In Hotline Miami, and even in HM2, there was never really a sense of resolution or peace. Everything exists in a constant state of decay or disintegration, and Jacket’s story is one that’s plagued with madness and insanity. The dissonance is bred by the player walking back to his/her car after the massacre and looking at all the bodies, and the eerie music playing. But rather than having the dissonance be between exhilaration and disgust, as HM did it, I wanted it to be between exhilaration and mundanity. The characters aren’t disturbed by the outcomes of their violent actions, because violence has been something they’ve known all their lives, is something which suffuses every inch of existence; rather, they’re tired of it, and just want to be done with it, and go back home.
In this sense, the gameplay sections are actually fairly incidental to the telling of the story, and that’s exactly what they are: they’re just jobs to the characters, and little else. They’re neither enjoyed nor despised after they’re finished; they produce a brief moment of exhilaration and then are completed, and then the characters can go back to their homes and enjoy their lifestyles, which, translated into the player’s situation, allows the player an infinite amount of time to just wander about the world and uncover various things about it.
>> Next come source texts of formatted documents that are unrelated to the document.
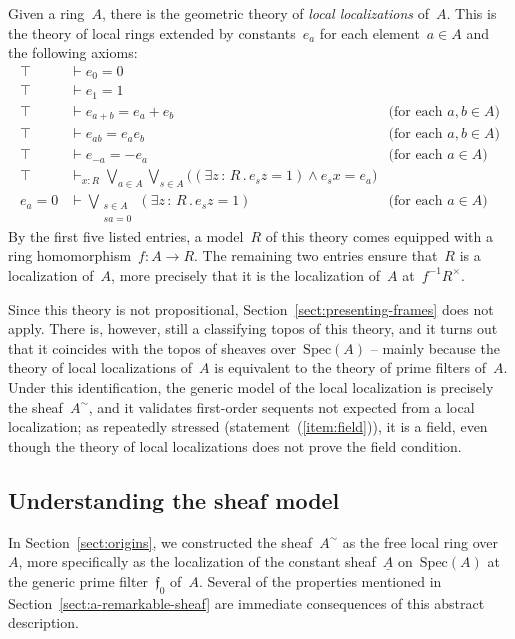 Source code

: \documentclass{ws-rv9x6}
\newcommand{\fff}{\mathfrak{f}}
\newcommand{\Spec}{\mathrm{Spec}}
\renewcommand{\_}{\mathpunct{.}}
\newcommand{\?}{\,{:}\,}
\begin{document}
\begin{remark}Given a ring~$A$, there is the geometric theory of \emph{local
localizations} of~$A$. This is the theory of local rings extended by constants~$e_a$
for each element~$a \in A$ and the following axioms:
\begin{align*}
  \top &\vdash e_0 = 0 \\
  \top &\vdash e_1 = 1 \\
  \top &\vdash e_{a + b} = e_a + e_b & \text{(for each~$a,b \in A$)} \\
  \top &\vdash e_{ab} = e_a e_b & \text{(for each~$a,b \in A$)} \\
  \top &\vdash e_{-a} = -e_a & \text{(for each~$a \in A$)} \\
  \top &\vdash_{x:R} \bigvee_{a \in A} \bigvee_{s \in A} \bigl((\exists z\?R\_
  e_s z = 1) \wedge e_s x = e_a\bigr) \\
  e_a = 0 &\vdash \bigvee_{\substack{s \in A\\sa = 0}} (\exists z\?R\_ e_s z = 1) & \text{(for each~$a \in A$)}
\end{align*}
By the first five listed entries, a model~$R$ of this theory comes equipped
with a ring homomorphism~$f : A \to R$. The remaining two entries ensure that~$R$ is
a localization of~$A$, more precisely that it is the localization of~$A$
at~$f^{-1}R^\times$.

Since this theory is not propositional, Section~\ref{sect:presenting-frames}
does not apply. There is, however, still a classifying topos of this theory, and it turns
out that it coincides with the topos of sheaves over~$\Spec(A)$ -- mainly
because the theory of local localizations of~$A$ is equivalent to the theory of
prime filters of~$A$. Under this identification, the generic model of the local
localization is precisely the sheaf~$A^\sim$, and it validates first-order
sequents not expected from a local localization; as repeatedly stressed
(statement~(\ref{item:field})), it is a field, even though the theory of local
localizations does not prove the field condition.
\end{remark}


\subsection{Understanding the sheaf model}
\label{sect:understanding}

In Section~\ref{sect:origins}, we constructed the sheaf~$A^\sim$ as the free
local ring over~$A$, more specifically as the localization of the constant
sheaf~$\underline{A}$ on~$\Spec(A)$ at the generic prime filter~$\fff_0$
of~$A$. Several of the properties mentioned in
Section~\ref{sect:a-remarkable-sheaf} are immediate consequences of this
abstract description.
\end{document}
I guess the ultimate theme is a summation of all this: that no matter how bad things get, no matter how violent the world seems or how bleak everything seems be, you don’t have to die the death of a tragic figure or live as if you’re in a movie. Sure, it won’t be a perfectly happy and ideal life, but you can still live on, and many people do, and most are okay with that. The game ends on a rather dramatic note, but it doesn’t actually end there; there’s stuff that takes place after that, as well, and this isn’t the last of the series either. Just like in real life, no matter how horrible or wonderful or tragic or dramatic the things that you do and the things that happen to you, after they happen, life goes on. At the end of the great epic, the credits close with the hero standing above a shimmering empire, with the understanding that that condition persisted eternally, if not within the actual canon then at least preserved within the limitations of silver nitrate. But in real life, no matter how glorious that moment may be, it ends, and life goes on. And that’s ‘realism’. That’s what it means to be live, and to love, and to die in the real world.